Bozizé installe les 200 hommes qui l’avaient suivi à Kabo en territoire centrafricain. Ils sont gérés en matière d’intendance par son fils Francis, fidèle des fidèles pendant que lui-même établit ses quartiers à Sarh en territoire tchadien. De là, il effectue des fréquents voyages à N’djamena où il trouve une oreille attentive auprès du colonel Daoud, chef d’état major particulier du président Idriss Déby, pas encore Itno. Le colonel Daoud fut le camarade de classe de Bozizé à l’école militaire de Fréjus en France. Daoud convainc Idriss Deby que s’il veut combattre la rébellion du sud qui trouve de temps à autre assistance en Rca, il faut faire "chanter" Patassé en jouant la carte Bozizé


Ange Félix Patassé sait que Bozizé est resté populaire au sein de l’armée. Il ne pourrait compter sur cette armée pour contrecarrer les attaques que Bozizé lui lancerait à partir de Kabo, Botangafo, Makounda ou de Bandoro. Toutes ces villes situées à la frontière avec le Tchad. La seule carte valable qui lui reste est de jeter Abdoulaye Miskine dans la bataille. Ce dernier, qui n’attendait que pareille occasion, a carte blanche pour recruter ses hommes et les entraîner. Il reçoit du chef de l’Etat tous les moyens matériels et financiers pour s’installer à Kabo où ses hommes sont face à ceux de Bozizé.

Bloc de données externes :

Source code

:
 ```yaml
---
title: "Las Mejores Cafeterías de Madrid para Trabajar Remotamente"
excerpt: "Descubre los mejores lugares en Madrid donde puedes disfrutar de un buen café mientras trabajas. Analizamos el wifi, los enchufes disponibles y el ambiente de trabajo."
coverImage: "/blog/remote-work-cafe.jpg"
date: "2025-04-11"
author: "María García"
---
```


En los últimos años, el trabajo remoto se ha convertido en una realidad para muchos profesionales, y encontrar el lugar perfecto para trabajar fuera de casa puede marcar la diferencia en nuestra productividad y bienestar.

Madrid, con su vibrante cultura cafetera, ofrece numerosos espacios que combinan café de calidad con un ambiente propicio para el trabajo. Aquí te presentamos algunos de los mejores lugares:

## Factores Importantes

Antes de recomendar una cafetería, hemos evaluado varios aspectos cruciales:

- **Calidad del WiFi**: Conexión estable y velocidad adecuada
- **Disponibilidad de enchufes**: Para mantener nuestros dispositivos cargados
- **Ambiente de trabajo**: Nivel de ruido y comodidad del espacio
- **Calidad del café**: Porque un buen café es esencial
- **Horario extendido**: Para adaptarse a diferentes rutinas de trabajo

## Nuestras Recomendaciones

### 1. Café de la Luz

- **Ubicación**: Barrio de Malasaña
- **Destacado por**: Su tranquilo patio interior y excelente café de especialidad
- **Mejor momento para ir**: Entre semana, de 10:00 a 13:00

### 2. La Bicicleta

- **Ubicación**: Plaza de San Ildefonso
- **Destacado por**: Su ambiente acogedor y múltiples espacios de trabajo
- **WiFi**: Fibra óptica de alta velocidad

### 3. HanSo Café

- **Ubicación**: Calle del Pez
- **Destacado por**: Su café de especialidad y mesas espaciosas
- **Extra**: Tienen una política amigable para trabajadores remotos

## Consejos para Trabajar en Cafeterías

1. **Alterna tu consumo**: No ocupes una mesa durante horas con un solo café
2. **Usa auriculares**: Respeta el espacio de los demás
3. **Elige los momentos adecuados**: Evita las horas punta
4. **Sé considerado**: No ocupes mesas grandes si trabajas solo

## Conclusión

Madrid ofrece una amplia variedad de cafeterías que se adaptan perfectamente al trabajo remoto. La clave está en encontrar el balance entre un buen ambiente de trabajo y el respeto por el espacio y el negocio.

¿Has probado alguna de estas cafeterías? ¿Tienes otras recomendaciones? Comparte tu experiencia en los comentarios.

Le prétexte est trouvé : Miskine va combattre les Zarguina (coupeurs de route). En fait, sa vraie mission est de déstabiliser toute organisation de Bozizé tendant à descendre sur Bangui pour s’emparer du pouvoir. Abdoulaye Miskine aura des affrontements meurtriers avec des hommes de Bozizé. Ils tourneront un jour en sa faveur, un autre en faveur de Bozizé, jusqu’à ce 15 mars 2003 où la colonne tchadienne viendra seconder un lieutenant de Bozizé du nom de Abakar Saboun pour prendre Bangui.

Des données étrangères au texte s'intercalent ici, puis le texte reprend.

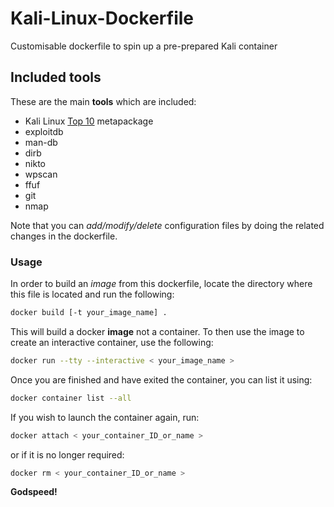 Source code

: # Kali-Linux-Dockerfile

Customisable dockerfile to spin up a pre-prepared Kali container

## Included tools

These are the main **tools** which are included:

- Kali Linux [Top 10](https://tools.kali.org/kali-metapackages) metapackage
- exploitdb
- man-db
- dirb
- nikto
- wpscan
- ffuf
- git
- nmap

Note that you can _add/modify/delete_ configuration files by doing the related changes in the dockerfile.

### Usage

In order to build an _image_ from this dockerfile, locate the directory where this file is located and run the following:

```sh
docker build [-t your_image_name] .
```

This will build a docker **image** not a container. To then use the image to create an interactive container, use the following:

``` sh
docker run --tty --interactive < your_image_name >
```

Once you are finished and have exited the container, you can list it using:

``` sh
docker container list --all
```

If you wish to launch the container again, run:

``` sh
docker attach < your_container_ID_or_name >
```

or if it is no longer required:

```sh
docker rm < your_container_ID_or_name >
```

**Godspeed!**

Lorsque "les Libérateurs" entrent dans la ville, la résidence d’Abdoulaye Miskine est visée en premier. Elle est mise à sac. L’avion de Patassé qui rentre de Niamey et dans lequel se trouve Abdoulaye Miskine ne peut atterrir à Bangui-Mpoko. Le pilote décide de mettre le cap sur Yaoundé. De là, Patassé trouvera refuge à Lomé au Togo. Quelques jours après, on apprendra que Abdoulaye Miskine est "colonel", ensuite fondateur du Front de libération de la Centrafrique.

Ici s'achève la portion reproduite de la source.